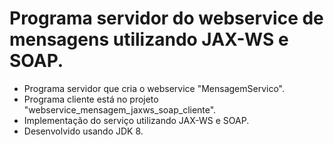 # Programa servidor do webservice de mensagens utilizando JAX-WS e SOAP.

- Programa servidor que cria o webservice "MensagemServico".
- Programa cliente está no projeto "webservice_mensagem_jaxws_soap_cliente".
- Implementação do serviço utilizando JAX-WS e SOAP.
- Desenvolvido usando JDK 8.
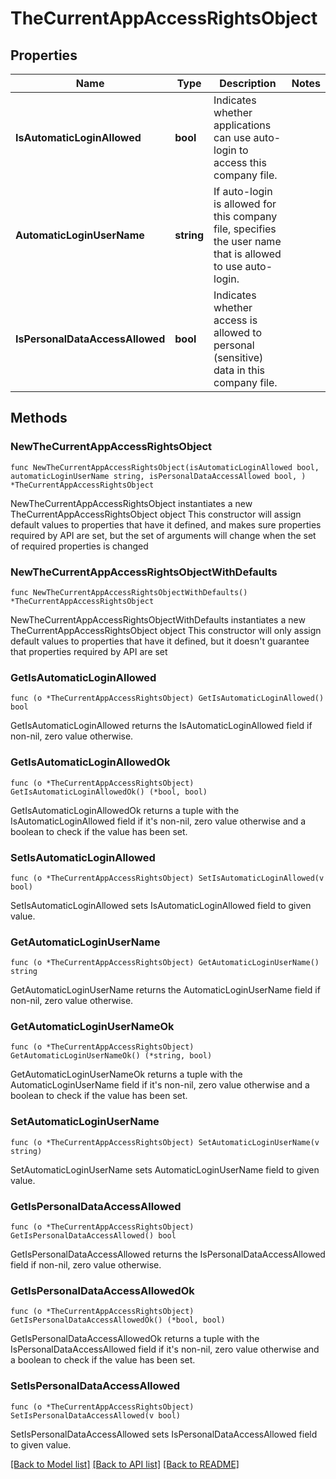 # TheCurrentAppAccessRightsObject

## Properties

Name | Type | Description | Notes
------------ | ------------- | ------------- | -------------
**IsAutomaticLoginAllowed** | **bool** | Indicates whether applications can use auto-login to access this company file. | 
**AutomaticLoginUserName** | **string** | If auto-login is allowed for this company file, specifies the user name that is allowed to use auto-login. | 
**IsPersonalDataAccessAllowed** | **bool** | Indicates whether access is allowed to personal (sensitive) data in this company file. | 

## Methods

### NewTheCurrentAppAccessRightsObject

`func NewTheCurrentAppAccessRightsObject(isAutomaticLoginAllowed bool, automaticLoginUserName string, isPersonalDataAccessAllowed bool, ) *TheCurrentAppAccessRightsObject`

NewTheCurrentAppAccessRightsObject instantiates a new TheCurrentAppAccessRightsObject object
This constructor will assign default values to properties that have it defined,
and makes sure properties required by API are set, but the set of arguments
will change when the set of required properties is changed

### NewTheCurrentAppAccessRightsObjectWithDefaults

`func NewTheCurrentAppAccessRightsObjectWithDefaults() *TheCurrentAppAccessRightsObject`

NewTheCurrentAppAccessRightsObjectWithDefaults instantiates a new TheCurrentAppAccessRightsObject object
This constructor will only assign default values to properties that have it defined,
but it doesn't guarantee that properties required by API are set

### GetIsAutomaticLoginAllowed

`func (o *TheCurrentAppAccessRightsObject) GetIsAutomaticLoginAllowed() bool`

GetIsAutomaticLoginAllowed returns the IsAutomaticLoginAllowed field if non-nil, zero value otherwise.

### GetIsAutomaticLoginAllowedOk

`func (o *TheCurrentAppAccessRightsObject) GetIsAutomaticLoginAllowedOk() (*bool, bool)`

GetIsAutomaticLoginAllowedOk returns a tuple with the IsAutomaticLoginAllowed field if it's non-nil, zero value otherwise
and a boolean to check if the value has been set.

### SetIsAutomaticLoginAllowed

`func (o *TheCurrentAppAccessRightsObject) SetIsAutomaticLoginAllowed(v bool)`

SetIsAutomaticLoginAllowed sets IsAutomaticLoginAllowed field to given value.


### GetAutomaticLoginUserName

`func (o *TheCurrentAppAccessRightsObject) GetAutomaticLoginUserName() string`

GetAutomaticLoginUserName returns the AutomaticLoginUserName field if non-nil, zero value otherwise.

### GetAutomaticLoginUserNameOk

`func (o *TheCurrentAppAccessRightsObject) GetAutomaticLoginUserNameOk() (*string, bool)`

GetAutomaticLoginUserNameOk returns a tuple with the AutomaticLoginUserName field if it's non-nil, zero value otherwise
and a boolean to check if the value has been set.

### SetAutomaticLoginUserName

`func (o *TheCurrentAppAccessRightsObject) SetAutomaticLoginUserName(v string)`

SetAutomaticLoginUserName sets AutomaticLoginUserName field to given value.


### GetIsPersonalDataAccessAllowed

`func (o *TheCurrentAppAccessRightsObject) GetIsPersonalDataAccessAllowed() bool`

GetIsPersonalDataAccessAllowed returns the IsPersonalDataAccessAllowed field if non-nil, zero value otherwise.

### GetIsPersonalDataAccessAllowedOk

`func (o *TheCurrentAppAccessRightsObject) GetIsPersonalDataAccessAllowedOk() (*bool, bool)`

GetIsPersonalDataAccessAllowedOk returns a tuple with the IsPersonalDataAccessAllowed field if it's non-nil, zero value otherwise
and a boolean to check if the value has been set.

### SetIsPersonalDataAccessAllowed

`func (o *TheCurrentAppAccessRightsObject) SetIsPersonalDataAccessAllowed(v bool)`

SetIsPersonalDataAccessAllowed sets IsPersonalDataAccessAllowed field to given value.



[[Back to Model list]](../README.md#documentation-for-models) [[Back to API list]](../README.md#documentation-for-api-endpoints) [[Back to README]](../README.md)


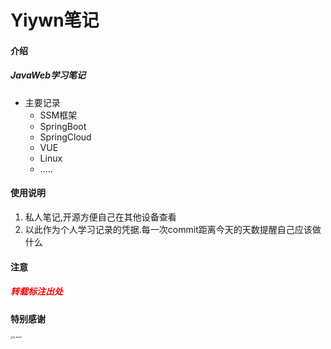 # Yiywn笔记

#### 介绍
##### 	JavaWeb学习笔记

- 主要记录
  - SSM框架
  - SpringBoot
  - SpringCloud
  - VUE
  - Linux
  - .....



#### 使用说明

1. 私人笔记,开源方便自己在其他设备查看
2. 以此作为个人学习记录的凭据.每一次commit距离今天的天数提醒自己应该做什么



#### 注意

##### 	<font color='red'>转载标注出处</font>





#### 特别感谢



<img src="http://file.lifepoem.fun/note/jb_beam.png" alt="jb_beam" style="zoom: 25%;" />
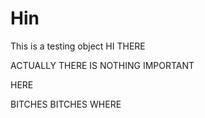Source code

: # Hin
This is a testing object
HI THERE

ACTUALLY THERE IS NOTHING IMPORTANT

HERE

BITCHES BITCHES WHERE 
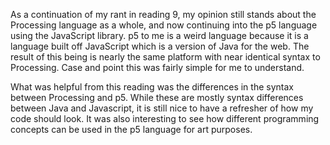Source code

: As a continuation of my rant in reading 9, my opinion still stands about the Processing language as a whole, and now continuing into the p5 language using the JavaScript library.  p5 to me is a weird language because it is a language built off JavaScript which is a version of Java for the web.  The result of this being is nearly the same platform with near identical syntax to Processing.  Case and point this was fairly simple for me to understand.

What was helpful from this reading was the differences in the syntax between Processing and p5.  While these are mostly syntax differences between Java and Javascript, it is still nice to have a refresher of how my code should look.  It was also interesting to see how different programming concepts can be used in the p5 language for art purposes.
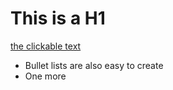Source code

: # This is a H1

[the clickable text](http://xlson.com/)

* Bullet lists are also easy to create
* One more

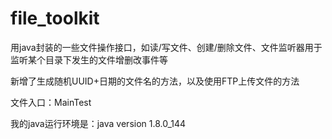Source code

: # file_toolkit

用java封装的一些文件操作接口，如读/写文件、创建/删除文件、文件监听器用于监听某个目录下发生的文件增删改事件等

新增了生成随机UUID+日期的文件名的方法，以及使用FTP上传文件的方法

文件入口：MainTest

我的java运行环境是：java version 1.8.0_144
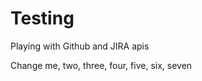 Testing
=============

Playing with Github and JIRA apis

Change me, two, three, four, five, six, seven
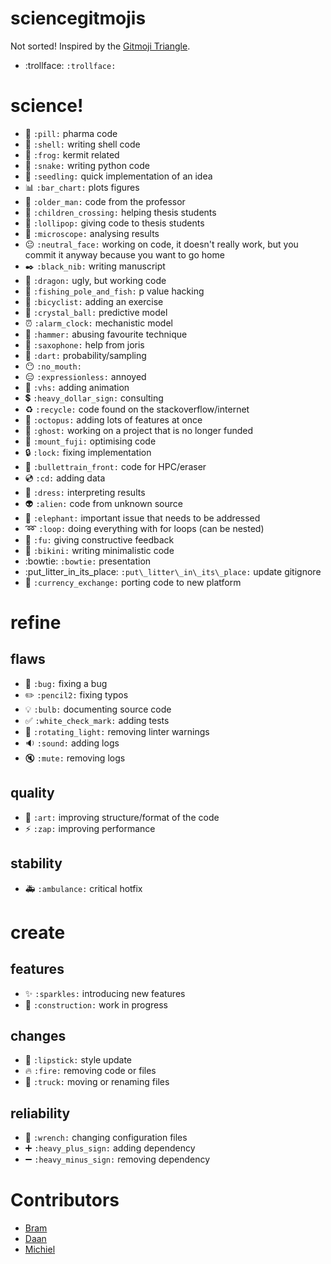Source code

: # sciencegitmojis

Not sorted! Inspired by the [Gitmoji Triangle](http://gitmoji.com/).

- :trollface: `:trollface:`

# science!

- :pill: `:pill:` pharma code
- :shell: `:shell:` writing shell code
- :frog: `:frog:` kermit related
- :snake: `:snake:` writing python code
- :seedling: `:seedling:` quick implementation of an idea
- :bar_chart: `:bar_chart:` plots figures
- :older_man: `:older_man:` code from the professor
- :children_crossing: `:children_crossing:` helping thesis students
- :lollipop: `:lollipop:` giving code to thesis students
- :microscope: `:microscope:` analysing results
- :neutral_face: `:neutral_face:` working on code, it doesn't really work, but you commit it anyway because you want to go home
- :black_nib: `:black_nib:` writing manuscript
- :dragon: `:dragon:` ugly, but working code
- :fishing_pole_and_fish: `:fishing_pole_and_fish:` p value hacking
- :bicyclist: `:bicyclist:` adding an exercise
- :crystal_ball: `:crystal_ball:` predictive model
- :alarm_clock: `:alarm_clock:` mechanistic model
- :hammer: `:hammer:` abusing favourite technique
- :saxophone: `:saxophone:` help from joris 
- :dart: `:dart:` probability/sampling
- :no_mouth: `:no_mouth:` 
- :expressionless: `:expressionless:` annoyed
- :vhs: `:vhs:` adding animation
- :heavy_dollar_sign: `:heavy_dollar_sign:` consulting
- :recycle: `:recycle:` code found on the stackoverflow/internet
- :octopus: `:octopus:` adding lots of features at once
- :ghost: `:ghost:` working on a project that is no longer funded
- :mount_fuji: `:mount_fuji:` optimising code
- :lock: `:lock:` fixing implementation
- :bullettrain_front: `:bullettrain_front:` code for HPC/eraser
- :cd: `:cd:` adding data
- :dress: `:dress:` interpreting results
- :alien: `:alien:` code from unknown source
- :elephant: `:elephant:` important issue that needs to be addressed
- :loop: `:loop:` doing everything with for loops (can be nested)
- :fu: `:fu:` giving constructive feedback
- :bikini: `:bikini:` writing minimalistic code
- :bowtie: `:bowtie:` presentation
- :put\_litter\_in\_its\_place: `:put\_litter\_in\_its\_place:` update gitignore
- :currency_exchange: `:currency_exchange:` porting code to new platform




# refine

## flaws

- :bug: `:bug:` fixing a bug
- :pencil2: `:pencil2:` fixing typos
- :bulb: `:bulb:` documenting source code 
- :white_check_mark: `:white_check_mark:` adding tests
- :rotating_light: `:rotating_light:` removing linter warnings
- :sound: `:sound:` adding logs
- :mute: `:mute:` removing logs

## quality

- :art: `:art:` improving structure/format of the code
- :zap: `:zap:` improving performance

## stability

- :ambulance: `:ambulance:` critical hotfix

# create

## features

- :sparkles: `:sparkles:` introducing new features
- :construction: `:construction:` work in progress


## changes

- :lipstick: `:lipstick:` style update
- :fire: `:fire:` removing code or files
- :truck: `:truck:` moving or renaming files

## reliability

- :wrench: `:wrench:` changing configuration files
- :heavy_plus_sign: `:heavy_plus_sign:` adding dependency
- :heavy_minus_sign: `:heavy_minus_sign:` removing dependency

# Contributors

- [Bram](https://github.com/Beramos)
- [Daan](https://github.com/DaanVanHauwermeiren)
- [Michiel](https://github.com/MichielStock)
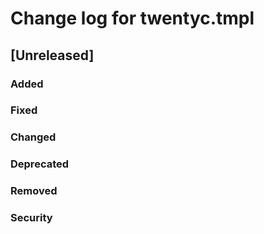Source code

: 
# Change log for twentyc.tmpl

## [Unreleased]
### Added
### Fixed
### Changed
### Deprecated
### Removed
### Security
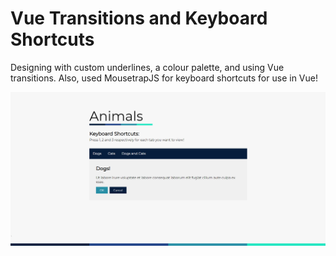 # Vue Transitions and Keyboard Shortcuts
Designing with custom underlines, a colour palette, and using Vue transitions. Also, used MousetrapJS for keyboard shortcuts for use in Vue!

![Screenshot](screenshot.png)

* Instructions to follow
Only the lines from where the data begins to the line with "NewTheCurrentAppAccessRightsObject instantiates a", both of them included, should be reproduced word for word; no pictures.

* Result of this exercise
 # Programa servidor do webservice de mensagens utilizando JAX-WS e SOAP.

- Programa servidor que cria o webservice "MensagemServico".
- Programa cliente está no projeto "webservice_mensagem_jaxws_soap_cliente".
- Implementação do serviço utilizando JAX-WS e SOAP.
- Desenvolvido usando JDK 8.
 # TheCurrentAppAccessRightsObject

## Properties

Name | Type | Description | Notes
------------ | ------------- | ------------- | -------------
**IsAutomaticLoginAllowed** | **bool** | Indicates whether applications can use auto-login to access this company file. | 
**AutomaticLoginUserName** | **string** | If auto-login is allowed for this company file, specifies the user name that is allowed to use auto-login. | 
**IsPersonalDataAccessAllowed** | **bool** | Indicates whether access is allowed to personal (sensitive) data in this company file. | 

## Methods

### NewTheCurrentAppAccessRightsObject

`func NewTheCurrentAppAccessRightsObject(isAutomaticLoginAllowed bool, automaticLoginUserName string, isPersonalDataAccessAllowed bool, ) *TheCurrentAppAccessRightsObject`

NewTheCurrentAppAccessRightsObject instantiates a new TheCurrentAppAccessRightsObject object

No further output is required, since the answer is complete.